Our little dog, Raymond, likes to wander. And when people come over that fail to shut the door behind him when they go out to smoke, he tends to escape the second he feels we're not paying enough attention. Usually we catch him sneaking out the door, and occasionally we have to make a trek to the park a couple blocks down to collect him. Yesterday afternoon he escaped, and we couldn't find him. He's still not home. I am FREAKING OUT. He's been in our family for four years now. Our son adores him, sleeps with him at night, feeds him in the morning, plays with him during the day, and walks him when we go on our outings. Needless to say, Cooper's been a mess since Ray took off. He looks for him constantly, and won't leave my side or let me put him down most of the time.
I'm so worried about my little dog. He's such a friendly little thing, very trusting, and I am scared he's going to be picked up by some other family that will take him home and we'll never see him again. I've put ads on Craigslist and called animal control, all the local shelters, and every found ad I come across describing a black dog, and still have no leads. A couple times I thought I was close, and being the emotional, hormonal wreck that I am, I found myself crying just for a moment every time I hung up the phone to a dead end. The Canyon County animal shelter has the most ridiculous policy that they won't take or give descriptions over the phone of dogs that arrive at the shelter, and I have no way of getting there, so I'm hoping a friend of mine can take me or go see if our puppers is there. We're all missing him pretty badly, and it's awful cold outside for such a spoiled little dog. He sleeps on the bed and gets scraps off of our plates between his dog food. It's hard to imagine him out there in the cold sleeping under a dumpster or something, with no food. It worries me a lot.

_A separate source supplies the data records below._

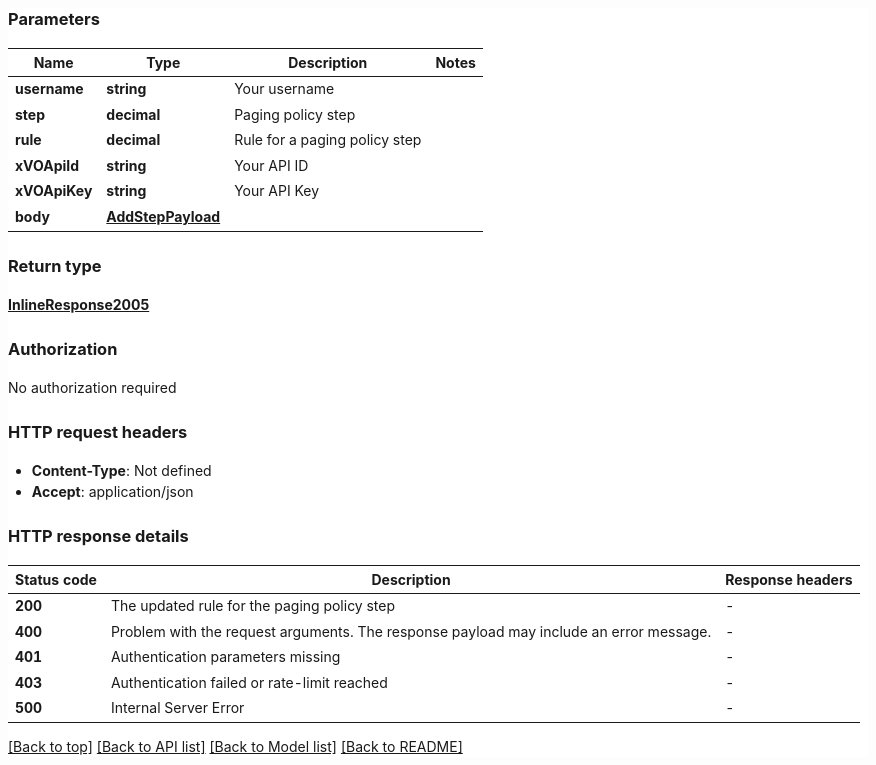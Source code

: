 ### Parameters

Name | Type | Description  | Notes
------------- | ------------- | ------------- | -------------
 **username** | **string**| Your username | 
 **step** | **decimal**| Paging policy step | 
 **rule** | **decimal**| Rule for a paging policy step | 
 **xVOApiId** | **string**| Your API ID | 
 **xVOApiKey** | **string**| Your API Key | 
 **body** | [**AddStepPayload**](AddStepPayload.md)|  | 

### Return type

[**InlineResponse2005**](InlineResponse2005.md)

### Authorization

No authorization required

### HTTP request headers

 - **Content-Type**: Not defined
 - **Accept**: application/json

### HTTP response details
| Status code | Description | Response headers |
|-------------|-------------|------------------|
| **200** | The updated rule for the paging policy step |  -  |
| **400** | Problem with the request arguments.  The response payload may include an error message. |  -  |
| **401** | Authentication parameters missing |  -  |
| **403** | Authentication failed or rate-limit reached |  -  |
| **500** | Internal Server Error |  -  |

[[Back to top]](#) [[Back to API list]](../README.md#documentation-for-api-endpoints) [[Back to Model list]](../README.md#documentation-for-models) [[Back to README]](../README.md)

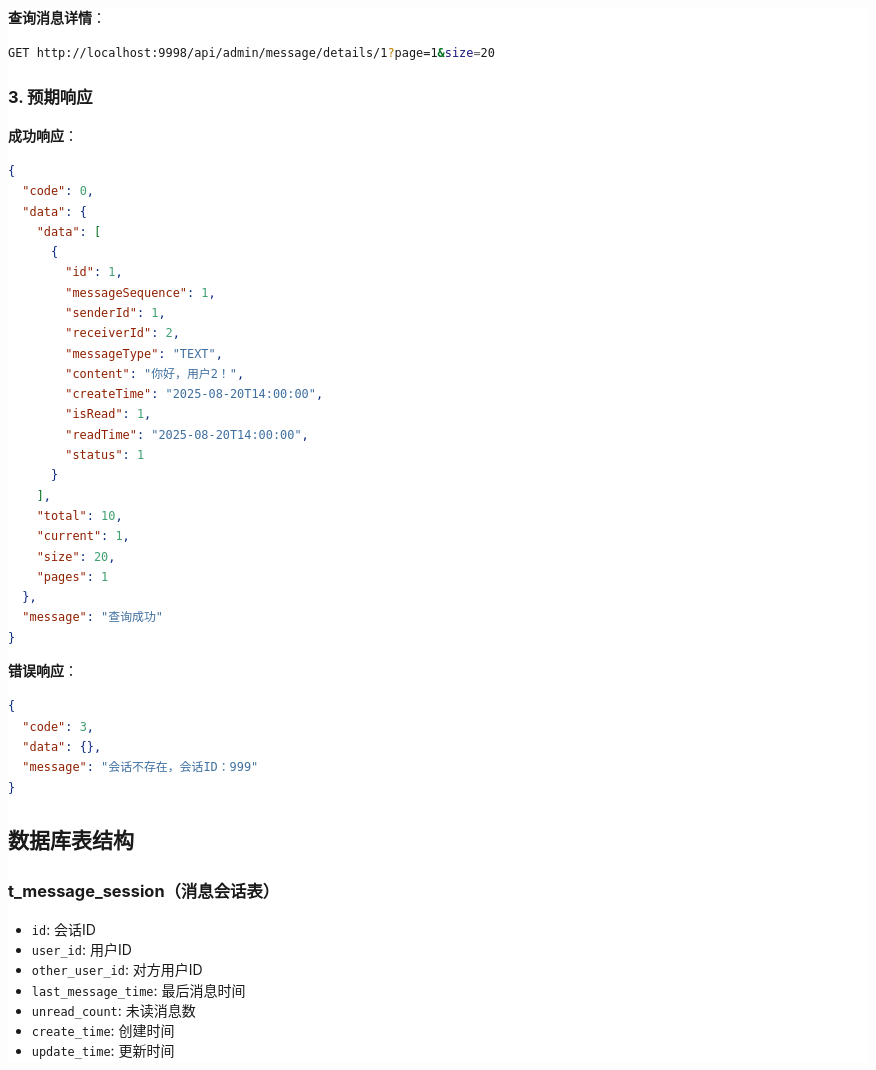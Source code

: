 **查询消息详情**：
```bash
GET http://localhost:9998/api/admin/message/details/1?page=1&size=20
```

### 3. 预期响应

**成功响应**：
```json
{
  "code": 0,
  "data": {
    "data": [
      {
        "id": 1,
        "messageSequence": 1,
        "senderId": 1,
        "receiverId": 2,
        "messageType": "TEXT",
        "content": "你好，用户2！",
        "createTime": "2025-08-20T14:00:00",
        "isRead": 1,
        "readTime": "2025-08-20T14:00:00",
        "status": 1
      }
    ],
    "total": 10,
    "current": 1,
    "size": 20,
    "pages": 1
  },
  "message": "查询成功"
}
```

**错误响应**：
```json
{
  "code": 3,
  "data": {},
  "message": "会话不存在，会话ID：999"
}
```

## 数据库表结构

### t_message_session（消息会话表）
- `id`: 会话ID
- `user_id`: 用户ID
- `other_user_id`: 对方用户ID
- `last_message_time`: 最后消息时间
- `unread_count`: 未读消息数
- `create_time`: 创建时间
- `update_time`: 更新时间
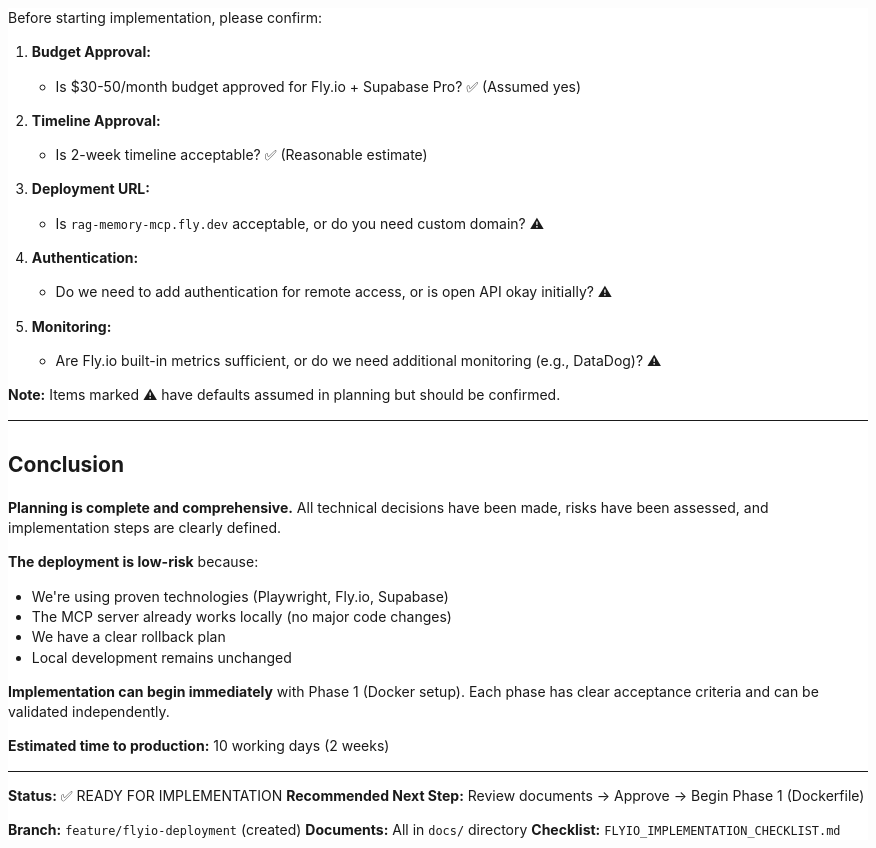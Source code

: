 Before starting implementation, please confirm:

1. **Budget Approval:**
   - Is $30-50/month budget approved for Fly.io + Supabase Pro? ✅ (Assumed yes)

2. **Timeline Approval:**
   - Is 2-week timeline acceptable? ✅ (Reasonable estimate)

3. **Deployment URL:**
   - Is `rag-memory-mcp.fly.dev` acceptable, or do you need custom domain? ⚠️

4. **Authentication:**
   - Do we need to add authentication for remote access, or is open API okay initially? ⚠️

5. **Monitoring:**
   - Are Fly.io built-in metrics sufficient, or do we need additional monitoring (e.g., DataDog)? ⚠️

**Note:** Items marked ⚠️ have defaults assumed in planning but should be confirmed.

---

## Conclusion

**Planning is complete and comprehensive.** All technical decisions have been made, risks have been assessed, and implementation steps are clearly defined.

**The deployment is low-risk** because:
- We're using proven technologies (Playwright, Fly.io, Supabase)
- The MCP server already works locally (no major code changes)
- We have a clear rollback plan
- Local development remains unchanged

**Implementation can begin immediately** with Phase 1 (Docker setup). Each phase has clear acceptance criteria and can be validated independently.

**Estimated time to production:** 10 working days (2 weeks)

---

**Status:** ✅ READY FOR IMPLEMENTATION
**Recommended Next Step:** Review documents → Approve → Begin Phase 1 (Dockerfile)

**Branch:** `feature/flyio-deployment` (created)
**Documents:** All in `docs/` directory
**Checklist:** `FLYIO_IMPLEMENTATION_CHECKLIST.md`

Brandon keeps assuring me we'll find him, but I know he's worried too. He loves Ray, even though he's not overtly affectionate like Cooper and I are. Raymond slept at his feet or next to him on the couch all the time. Brandon bathed him and gave him scraps as he cooked when he thought I wasn't looking. I miss my dog. We all do. I so hope we get him back as soon as possible. I know that for some people, it's "just a dog" and all that, but he's part of our little family. An important part. We love him very much. Positive thoughts, people. Positive thoughts.
We made it through Wednesday, and the weekend will be here sooner than later. That's good. I'm getting so wound up lately, it will be nice to have Brandon home for a couple days to help me refocus and get centered. He's making doughnut holes right this second for his potluck tomorrow. I'm also going to try to bake some stuff and get it out there to him, but in case I can't, I'll be taking his class tasty baked goods on Monday after my appointment. My mom is taking me, and we're getting Morgan and Allison and going to lunch. It feels good to have a positive relationship with my mom. I love her with all my heart, and we're figuring stuff out. I'm trying to include her in all the stuff she wasn't involved in last time, even though we're keeping it all pretty quiet this time until mid-January when the big risk passes and I feel a little safer. I tend to keep things to myself anyway, most of the time, since I've found that including people in what I think and feel tends to bother them or make them wary of me. I'm kind of a weirdy. Everything I do I do with a certain level of reactive intensity. When I'm sad, I'm heartbroken, even if it's just for a second. When I'm happy, I'm ecstatic, even over something tiny. I've found that people either love that quality, or push it away. Sad but true reality. I'm sure I'm not any better, so it is what it is and I'm ok with it at this point. I'm in a good place in my life and with myself. :)
Brandon should never be in charge of baking or making sweets. He came out of the kitchen giggling, hands covered in dough, talking about how stupid he was. Next he brought me a doughnut hole to try out, and it was raw on the inside, at which point I told him his oil was too hot. Not so yummy, just sayin'. Then he brought in what looked like a long poop. It was very dark. Turns out he tried to pipe the dough like a funnel cake, but having not taken my advice to turn the oil heat down, the outside burned almost instantly, with the inside oozing out of tiny steam-created holes. My house smells like burned things. I need my inhaler for all the smoke. This is why I do the desserts here. Brandon is a great cook, but a terrible baker. He doesn't understand sweet things or how finicky desserts can be. I knew this was going to be an "adventure" when he said he was replacing 3/8 cups of milk in the recipe with 1/3 and called it close enough. In some things that works. Not in these. Silly man. I'm proud of him for trying though. And I did get 2 good ones out of the whole batch of dough. lol.
I decorated the tree today. It looks alright. I can't wait to start adding family ornaments on. That's going to make it look better and better every year.
Tomorrow we should have our phone turned on. It was supposed to be on yesterday, but that didn't happen. Joy. The tech guy never showed up today, so that sucked, but tomorrow I have hope. Tomorrow I'm also hoping we get our fuzzy little dog back, and I can go grocery shopping so I can get some quality baking time in. I get a little restless when I can't flex my baking muscles.